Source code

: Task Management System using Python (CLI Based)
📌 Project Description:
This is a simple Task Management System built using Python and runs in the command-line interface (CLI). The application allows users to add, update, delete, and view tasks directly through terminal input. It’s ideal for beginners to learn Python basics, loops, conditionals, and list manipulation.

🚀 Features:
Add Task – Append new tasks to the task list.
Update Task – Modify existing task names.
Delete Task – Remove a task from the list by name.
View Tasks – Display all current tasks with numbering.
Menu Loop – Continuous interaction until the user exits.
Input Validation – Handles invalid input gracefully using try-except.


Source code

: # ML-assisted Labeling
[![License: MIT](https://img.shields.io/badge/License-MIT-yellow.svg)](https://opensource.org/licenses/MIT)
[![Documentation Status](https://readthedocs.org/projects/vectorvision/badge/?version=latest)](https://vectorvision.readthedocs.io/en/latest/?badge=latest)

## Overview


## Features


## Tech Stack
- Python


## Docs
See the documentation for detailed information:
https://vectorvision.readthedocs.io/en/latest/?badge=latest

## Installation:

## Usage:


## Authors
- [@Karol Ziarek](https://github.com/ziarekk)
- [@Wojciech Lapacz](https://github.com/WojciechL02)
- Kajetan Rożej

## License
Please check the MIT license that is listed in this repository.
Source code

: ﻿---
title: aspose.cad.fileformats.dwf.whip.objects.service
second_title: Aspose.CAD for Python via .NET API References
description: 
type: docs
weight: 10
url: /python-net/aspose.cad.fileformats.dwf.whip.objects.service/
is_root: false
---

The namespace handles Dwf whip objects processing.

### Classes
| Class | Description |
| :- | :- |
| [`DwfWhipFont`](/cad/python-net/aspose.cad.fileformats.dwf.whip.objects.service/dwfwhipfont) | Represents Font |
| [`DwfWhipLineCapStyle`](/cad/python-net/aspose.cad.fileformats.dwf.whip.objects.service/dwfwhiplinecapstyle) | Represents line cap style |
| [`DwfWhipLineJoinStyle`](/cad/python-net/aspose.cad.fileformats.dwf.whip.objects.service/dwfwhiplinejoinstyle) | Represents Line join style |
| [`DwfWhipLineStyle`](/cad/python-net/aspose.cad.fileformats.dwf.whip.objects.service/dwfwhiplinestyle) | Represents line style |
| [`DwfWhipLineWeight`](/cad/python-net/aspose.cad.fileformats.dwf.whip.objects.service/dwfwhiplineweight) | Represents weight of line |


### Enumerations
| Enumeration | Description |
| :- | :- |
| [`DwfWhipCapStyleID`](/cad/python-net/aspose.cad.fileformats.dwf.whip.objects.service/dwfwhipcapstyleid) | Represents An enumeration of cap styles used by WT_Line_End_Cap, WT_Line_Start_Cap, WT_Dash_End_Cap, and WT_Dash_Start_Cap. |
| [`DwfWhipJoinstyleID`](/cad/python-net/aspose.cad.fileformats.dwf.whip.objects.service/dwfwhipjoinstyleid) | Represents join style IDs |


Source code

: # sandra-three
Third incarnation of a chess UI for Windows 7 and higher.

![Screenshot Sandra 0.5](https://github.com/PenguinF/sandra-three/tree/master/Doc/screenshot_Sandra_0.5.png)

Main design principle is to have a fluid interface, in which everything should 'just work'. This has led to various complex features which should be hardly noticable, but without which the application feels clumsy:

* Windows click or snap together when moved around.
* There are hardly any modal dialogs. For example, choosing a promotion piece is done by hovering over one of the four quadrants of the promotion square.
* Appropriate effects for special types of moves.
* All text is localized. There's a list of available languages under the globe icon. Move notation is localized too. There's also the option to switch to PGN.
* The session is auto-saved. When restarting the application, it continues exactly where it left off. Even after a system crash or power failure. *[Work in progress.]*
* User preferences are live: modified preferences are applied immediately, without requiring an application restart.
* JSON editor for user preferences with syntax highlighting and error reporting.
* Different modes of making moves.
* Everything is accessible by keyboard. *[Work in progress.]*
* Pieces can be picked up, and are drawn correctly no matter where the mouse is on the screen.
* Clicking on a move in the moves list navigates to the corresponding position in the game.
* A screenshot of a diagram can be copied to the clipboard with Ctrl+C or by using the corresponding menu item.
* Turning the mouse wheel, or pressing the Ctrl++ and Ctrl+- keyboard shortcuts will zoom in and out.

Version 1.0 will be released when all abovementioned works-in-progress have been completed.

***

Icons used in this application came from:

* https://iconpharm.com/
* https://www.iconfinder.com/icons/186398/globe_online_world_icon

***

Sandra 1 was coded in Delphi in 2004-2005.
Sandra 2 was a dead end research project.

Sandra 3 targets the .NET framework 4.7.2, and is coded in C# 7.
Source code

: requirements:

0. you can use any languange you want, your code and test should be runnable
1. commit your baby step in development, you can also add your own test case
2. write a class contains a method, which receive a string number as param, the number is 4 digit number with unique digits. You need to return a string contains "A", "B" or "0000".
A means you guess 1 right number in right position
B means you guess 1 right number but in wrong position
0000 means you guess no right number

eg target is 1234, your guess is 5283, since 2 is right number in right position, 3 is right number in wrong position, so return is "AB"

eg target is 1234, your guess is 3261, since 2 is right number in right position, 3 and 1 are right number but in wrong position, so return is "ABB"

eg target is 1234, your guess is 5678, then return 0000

* * *

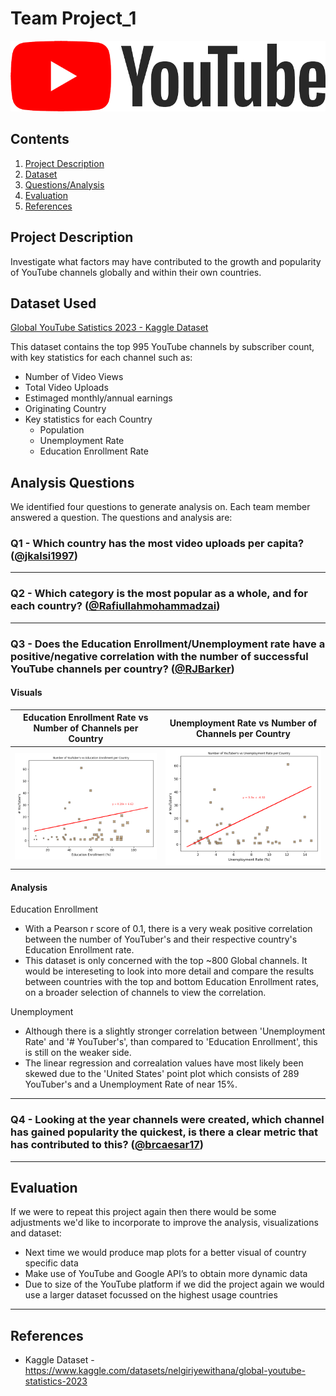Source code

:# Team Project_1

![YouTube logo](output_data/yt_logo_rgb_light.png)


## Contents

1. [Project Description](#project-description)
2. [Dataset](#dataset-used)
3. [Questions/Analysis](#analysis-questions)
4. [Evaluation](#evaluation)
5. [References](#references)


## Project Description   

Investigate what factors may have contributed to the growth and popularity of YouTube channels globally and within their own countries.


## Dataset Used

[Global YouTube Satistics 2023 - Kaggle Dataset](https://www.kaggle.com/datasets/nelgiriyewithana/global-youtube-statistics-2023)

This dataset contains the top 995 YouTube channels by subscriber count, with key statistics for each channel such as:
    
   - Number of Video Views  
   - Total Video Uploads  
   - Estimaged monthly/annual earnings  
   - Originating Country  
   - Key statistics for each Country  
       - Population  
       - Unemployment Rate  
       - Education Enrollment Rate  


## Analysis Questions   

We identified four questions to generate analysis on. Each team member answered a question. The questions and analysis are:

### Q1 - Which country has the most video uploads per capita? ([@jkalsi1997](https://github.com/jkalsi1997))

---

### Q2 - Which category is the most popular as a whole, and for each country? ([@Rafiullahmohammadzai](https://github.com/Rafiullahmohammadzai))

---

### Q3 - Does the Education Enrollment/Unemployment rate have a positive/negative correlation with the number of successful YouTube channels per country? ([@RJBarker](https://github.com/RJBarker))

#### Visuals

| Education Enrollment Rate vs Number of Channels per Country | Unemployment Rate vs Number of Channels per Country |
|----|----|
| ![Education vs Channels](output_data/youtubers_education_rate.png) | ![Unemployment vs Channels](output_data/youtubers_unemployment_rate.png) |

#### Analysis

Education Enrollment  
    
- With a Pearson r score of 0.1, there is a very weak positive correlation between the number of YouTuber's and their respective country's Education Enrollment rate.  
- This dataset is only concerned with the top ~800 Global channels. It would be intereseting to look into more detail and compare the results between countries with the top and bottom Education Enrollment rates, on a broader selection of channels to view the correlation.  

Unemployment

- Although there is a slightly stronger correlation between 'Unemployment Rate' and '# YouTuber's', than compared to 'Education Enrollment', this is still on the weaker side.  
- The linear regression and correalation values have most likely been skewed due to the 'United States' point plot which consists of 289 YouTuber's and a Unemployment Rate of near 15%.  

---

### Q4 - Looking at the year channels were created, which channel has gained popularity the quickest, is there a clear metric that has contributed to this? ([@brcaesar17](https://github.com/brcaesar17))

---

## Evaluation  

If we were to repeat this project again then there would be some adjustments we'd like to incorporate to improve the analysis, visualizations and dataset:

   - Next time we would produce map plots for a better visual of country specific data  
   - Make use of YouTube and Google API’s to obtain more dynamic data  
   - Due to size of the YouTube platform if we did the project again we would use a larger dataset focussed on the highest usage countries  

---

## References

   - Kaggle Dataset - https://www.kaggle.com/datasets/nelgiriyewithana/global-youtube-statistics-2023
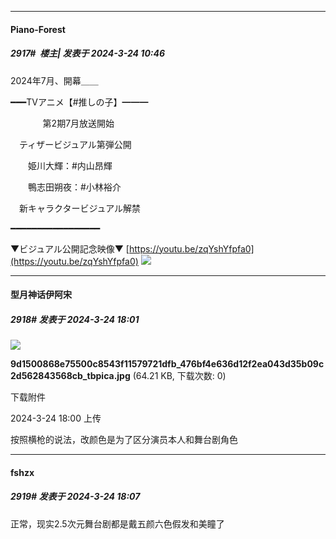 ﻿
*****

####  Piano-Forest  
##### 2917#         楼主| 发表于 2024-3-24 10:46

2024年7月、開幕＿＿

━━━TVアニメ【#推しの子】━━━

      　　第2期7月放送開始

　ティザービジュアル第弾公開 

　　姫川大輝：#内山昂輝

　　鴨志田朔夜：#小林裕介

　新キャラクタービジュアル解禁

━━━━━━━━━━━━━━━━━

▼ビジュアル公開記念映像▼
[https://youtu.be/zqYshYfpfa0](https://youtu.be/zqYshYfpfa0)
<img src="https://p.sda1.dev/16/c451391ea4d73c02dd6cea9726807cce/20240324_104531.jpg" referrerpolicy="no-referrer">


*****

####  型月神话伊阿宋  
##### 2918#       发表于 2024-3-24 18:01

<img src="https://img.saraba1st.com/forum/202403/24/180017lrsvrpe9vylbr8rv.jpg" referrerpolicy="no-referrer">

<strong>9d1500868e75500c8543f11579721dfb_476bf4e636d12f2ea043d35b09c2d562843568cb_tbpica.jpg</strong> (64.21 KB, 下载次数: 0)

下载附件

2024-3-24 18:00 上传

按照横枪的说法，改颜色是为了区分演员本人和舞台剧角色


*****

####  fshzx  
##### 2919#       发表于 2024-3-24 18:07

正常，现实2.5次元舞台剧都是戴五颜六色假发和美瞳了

==

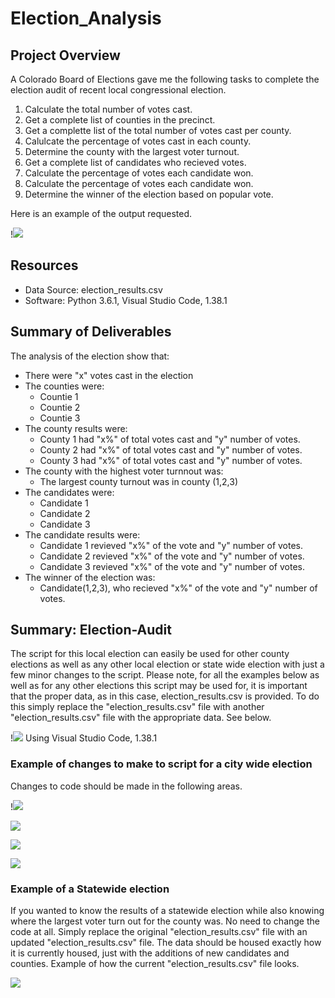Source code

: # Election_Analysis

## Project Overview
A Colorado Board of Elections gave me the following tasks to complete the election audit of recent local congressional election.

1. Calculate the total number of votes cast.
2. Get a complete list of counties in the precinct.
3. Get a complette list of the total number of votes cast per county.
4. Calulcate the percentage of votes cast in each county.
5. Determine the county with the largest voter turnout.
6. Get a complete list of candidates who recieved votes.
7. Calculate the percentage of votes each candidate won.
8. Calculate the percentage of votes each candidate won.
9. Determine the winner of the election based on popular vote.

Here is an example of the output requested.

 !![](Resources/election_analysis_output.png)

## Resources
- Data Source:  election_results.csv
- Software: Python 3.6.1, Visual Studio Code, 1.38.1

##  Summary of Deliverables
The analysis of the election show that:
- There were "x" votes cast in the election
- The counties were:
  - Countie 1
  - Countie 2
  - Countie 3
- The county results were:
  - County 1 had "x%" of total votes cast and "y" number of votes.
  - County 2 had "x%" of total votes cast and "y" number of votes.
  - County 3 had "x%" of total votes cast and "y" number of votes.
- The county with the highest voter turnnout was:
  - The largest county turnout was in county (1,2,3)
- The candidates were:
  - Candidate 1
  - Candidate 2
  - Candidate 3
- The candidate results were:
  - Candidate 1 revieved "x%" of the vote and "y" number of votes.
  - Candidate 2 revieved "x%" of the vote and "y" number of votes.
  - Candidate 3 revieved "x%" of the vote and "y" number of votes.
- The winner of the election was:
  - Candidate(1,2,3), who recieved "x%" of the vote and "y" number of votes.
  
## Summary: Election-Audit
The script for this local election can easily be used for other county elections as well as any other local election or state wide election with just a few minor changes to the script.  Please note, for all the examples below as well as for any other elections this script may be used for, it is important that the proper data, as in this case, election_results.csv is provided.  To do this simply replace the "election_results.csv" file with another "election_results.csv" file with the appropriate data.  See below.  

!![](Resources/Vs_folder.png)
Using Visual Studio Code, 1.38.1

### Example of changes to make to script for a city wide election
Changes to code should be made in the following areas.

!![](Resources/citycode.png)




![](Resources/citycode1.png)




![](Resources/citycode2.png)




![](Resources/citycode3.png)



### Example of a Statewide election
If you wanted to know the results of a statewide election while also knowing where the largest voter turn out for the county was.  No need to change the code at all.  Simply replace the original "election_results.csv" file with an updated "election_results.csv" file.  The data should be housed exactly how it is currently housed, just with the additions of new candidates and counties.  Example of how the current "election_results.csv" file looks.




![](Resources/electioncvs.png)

Prompt:
Since only part of the listing is wanted, copy exactly the lines from the one holding "发表于 2024-3-24 18:07" to the one holding "正常，现实2.5次元舞台剧都是戴五颜六色假发和美瞳了", both included.

Exercise answer:
##### 2919#       发表于 2024-3-24 18:07

正常，现实2.5次元舞台剧都是戴五颜六色假发和美瞳了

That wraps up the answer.